Court Opinion

ID: 6457189
Source: CourtListenerOpinion
Date Created: 2022-06-25 12:42:40.190101+00
Date Added: 2024-06-11T15:53:22.492772
License: Public Domain

On January 15, 1959, Greenfield (the town), pursuant to G. L. c. 115, § 5A, recorded in the registry of deeds a notice of lien based upon benefits paid to the dependent mother of a veteran against specified real estate in the town. On September 20,1979 (after the recipient of the benefits had died), the Commissioner of Veterans’ Services gave to the town’s veterans’ agent permission to enforce the lien on the real estate (then held by a devisee of the veteran’s mother) in accordance with § 5A, as then in effect.
On October 17, 1979, the veterans’ agent filed in the Superior Court a complaint to enforce the lien under § 5A. Section 5A had been amended by St. 1979, c. 403, approved July 20, 1979, but not to become effective until October 18, 1979. The amendment was to insert in § 5A, a fourth paragraph which reads: “Such lien shall be dissolved and be unenforceable upon the expiration of twenty years from the date of the recording in the register [sic] of deeds of the county wherein said real estate lies.” The complaint thus was filed before the amendment became operative.

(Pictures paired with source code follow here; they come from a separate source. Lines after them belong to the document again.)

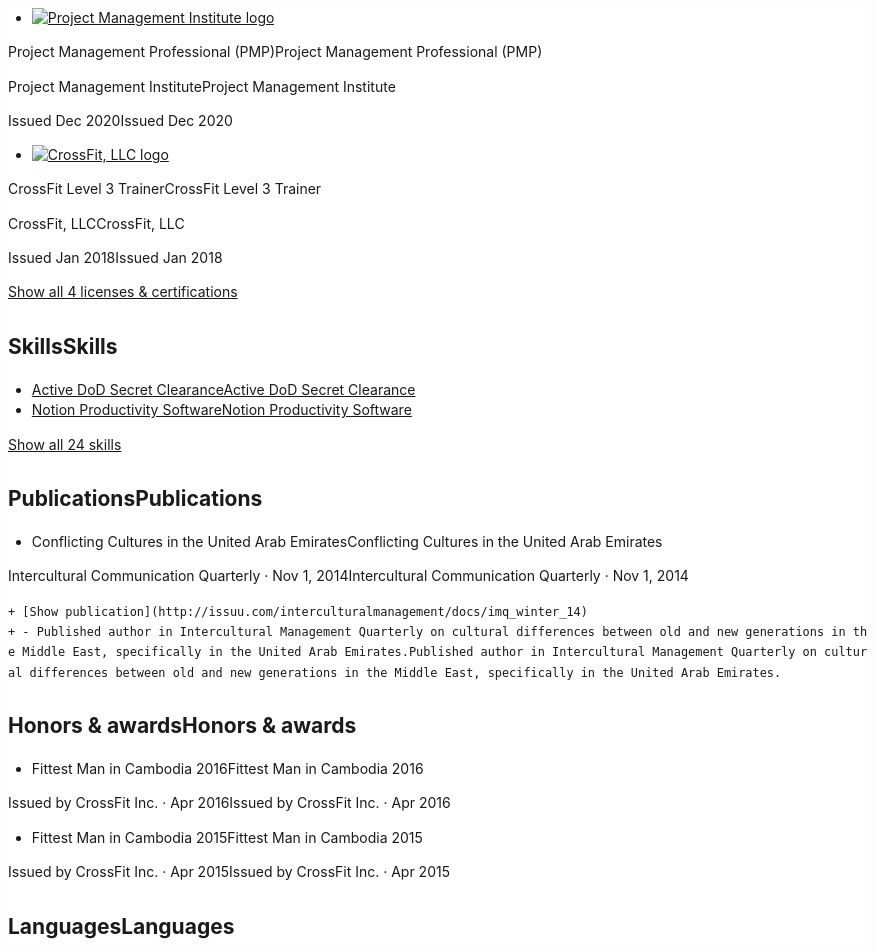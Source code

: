  * [![Project Management Institute logo](https://media.licdn.com/dms/image/v2/C4E0BAQFYYvw5asgdjQ/company-logo_100_100/company-logo_100_100/0/1630588508487/project_management_institute_logo?e=1755129600&v=beta&t=oqXOFw_qjLSjI30H-xEa5Z1gFD10VI3pLL60Z7Pvg3w)](https://www.linkedin.com/company/11352/)

Project Management Professional (PMP)Project Management Professional (PMP)

Project Management InstituteProject Management Institute

Issued Dec 2020Issued Dec 2020
* [![CrossFit, LLC logo](https://media.licdn.com/dms/image/v2/C560BAQFvNIjYt1GmZg/company-logo_100_100/company-logo_100_100/0/1631393198487?e=1755129600&v=beta&t=mg-azqooixbeMAeD_4nYMTNFA6R6crNdZe1eKvoKtiM)](https://www.linkedin.com/company/141453/)

CrossFit Level 3 TrainerCrossFit Level 3 Trainer

CrossFit, LLCCrossFit, LLC

Issued Jan 2018Issued Jan 2018

[Show all 4 licenses \& certifications](https://www.linkedin.com/in/mike-titzer-834a0535/details/certifications?profileUrn=urn%3Ali%3Afsd_profile%3AACoAAAdyLmgBYAPat9aRMnHd46Xoe5lMee3UrB8)

SkillsSkills
------------

 * [Active DoD Secret ClearanceActive DoD Secret Clearance](https://www.linkedin.com/search/results/all/?keywords=Active+DoD+Secret+Clearance&origin=PROFILE_PAGE_SKILL_NAVIGATION)
* [Notion Productivity SoftwareNotion Productivity Software](https://www.linkedin.com/search/results/all/?keywords=Notion+Productivity+Software&origin=PROFILE_PAGE_SKILL_NAVIGATION)

[Show all 24 skills](https://www.linkedin.com/in/mike-titzer-834a0535/details/skills?profileUrn=urn%3Ali%3Afsd_profile%3AACoAAAdyLmgBYAPat9aRMnHd46Xoe5lMee3UrB8)

PublicationsPublications
------------------------

 * Conflicting Cultures in the United Arab EmiratesConflicting Cultures in the United Arab Emirates

Intercultural Communication Quarterly · Nov 1, 2014Intercultural Communication Quarterly · Nov 1, 2014

	+ [Show publication](http://issuu.com/interculturalmanagement/docs/imq_winter_14)
	+ - Published author in Intercultural Management Quarterly on cultural differences between old and new generations in the Middle East, specifically in the United Arab Emirates.Published author in Intercultural Management Quarterly on cultural differences between old and new generations in the Middle East, specifically in the United Arab Emirates.

Honors \& awardsHonors \& awards
--------------------------------

 * Fittest Man in Cambodia 2016Fittest Man in Cambodia 2016

Issued by CrossFit Inc. · Apr 2016Issued by CrossFit Inc. · Apr 2016
* Fittest Man in Cambodia 2015Fittest Man in Cambodia 2015

Issued by CrossFit Inc. · Apr 2015Issued by CrossFit Inc. · Apr 2015

LanguagesLanguages
------------------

Summary judgment for the veterans’ agent was correctly ordered in the Superior Court. The veterans’ agent’s action was brought seasonably while enforcement proceedings could still be started under the unamended statute. We view the amendment as at most prospective (see Hein-Werner Corp. v. Jackson Indus., Inc., 364 Mass. 523, 525 [1974]) and in effect designed to prevent the commencement of later enforcement proceedings after the expiration of the newly created twenty-year period from the date of recording a lien for such veterans’ benefits.

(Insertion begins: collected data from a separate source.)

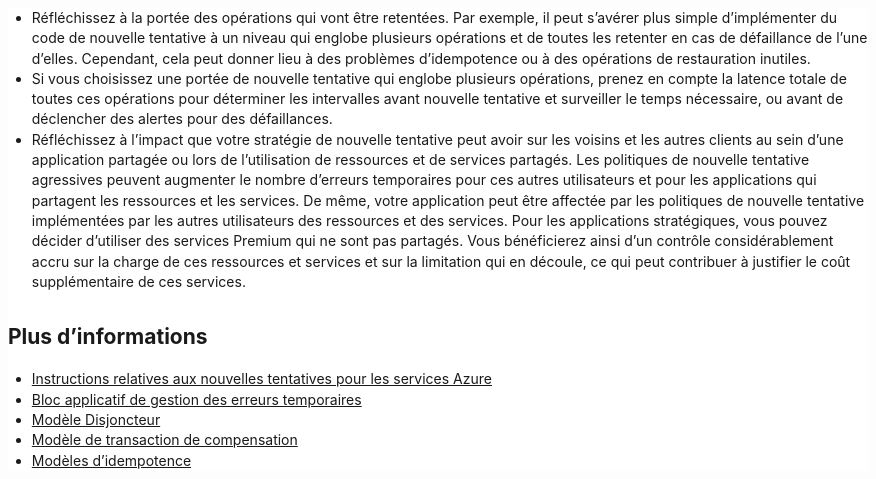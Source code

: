   * Réfléchissez à la portée des opérations qui vont être retentées. Par exemple, il peut s’avérer plus simple d’implémenter du code de nouvelle tentative à un niveau qui englobe plusieurs opérations et de toutes les retenter en cas de défaillance de l’une d’elles. Cependant, cela peut donner lieu à des problèmes d’idempotence ou à des opérations de restauration inutiles.
  * Si vous choisissez une portée de nouvelle tentative qui englobe plusieurs opérations, prenez en compte la latence totale de toutes ces opérations pour déterminer les intervalles avant nouvelle tentative et surveiller le temps nécessaire, ou avant de déclencher des alertes pour des défaillances.
  * Réfléchissez à l’impact que votre stratégie de nouvelle tentative peut avoir sur les voisins et les autres clients au sein d’une application partagée ou lors de l’utilisation de ressources et de services partagés. Les politiques de nouvelle tentative agressives peuvent augmenter le nombre d’erreurs temporaires pour ces autres utilisateurs et pour les applications qui partagent les ressources et les services. De même, votre application peut être affectée par les politiques de nouvelle tentative implémentées par les autres utilisateurs des ressources et des services. Pour les applications stratégiques, vous pouvez décider d’utiliser des services Premium qui ne sont pas partagés. Vous bénéficierez ainsi d’un contrôle considérablement accru sur la charge de ces ressources et services et sur la limitation qui en découle, ce qui peut contribuer à justifier le coût supplémentaire de ces services.

## Plus d’informations

* [Instructions relatives aux nouvelles tentatives pour les services Azure](best-practices-retry-service-specific.md)
* [Bloc applicatif de gestion des erreurs temporaires](http://msdn.microsoft.com/library/hh680934.aspx)
* [Modèle Disjoncteur](http://msdn.microsoft.com/library/dn589784.aspx)
* [Modèle de transaction de compensation](http://msdn.microsoft.com/library/dn589804.aspx)
* [Modèles d’idempotence](http://blog.jonathanoliver.com/2010/04/idempotency-patterns/)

Doubtless the lien was held for the town in its governmental capacity rather than in any “private or proprietary capacity” and “was subject to legislative control” including “the right to abolish the liens without compensation to the . . . [town] if . . . done for the accomplishment of a public purpose.” Cambridge v. Commissioner of Pub. Welfare, 357 Mass. 183, 188-189 (1970). The public purpose obviously behind the 1979 amendment was to prevent the enforcement of stale liens after twenty years from their recording. If it had been intended that the amendment take effect at once upon the approval of St. 1979, c. 403, an emergency preamble probably could have accomplished that result. In the absence of such a preamble, the Legislature must be deemed to have been aware that, before the amendment would become effective, the usual ninety days must elapse. See art. 48, The Referendum, I and II, of the Amend-*913merits to the Constitution of the Commonwealth. Within that time, towns could start proceedings to enforce outstanding liens under the then existing law.
Geoffrey A. Wilson (Paul A. Trudel with him) for the defendant.
Edward W. Pepyne, Jr., Town Counsel, for the plaintiff.
The analogy of a terminable lien to a statute of limitations is close. Cases under statutes creating terminable Federal tax liens in effect recognize the analogy. See United States v. Besase, 319 F. Supp. 1064, 1070 (N.D. Ohio 1970). See also United States v. Diamond, 142 F. Supp. 441, 443-444 (S.D.N.Y. 1956). See for examples of other statutes creating terminable liens, G. L. c. 62C, § 50, as amended by St. 1978, c. 514, §§ 133 & 134 (derived from repealed G. L. c. 58, § 33); G. L. c. 254, §§ 5, 8, 11. In the circumstances, we perceive no necessity of a special statutory provision preserving the lien where, prior to its extinguishment, an appropriate form of enforcement proceeding has been commenced. We are of opinion that, in the absence of clear statutory language to the contrary, the enforcement proceeding with respect to any such lien operates to stay the statutory extinguishment. Compare St. 1967, c. 658, § 80, where existing proceedings were preserved by explicit language.

Judgment affirmed.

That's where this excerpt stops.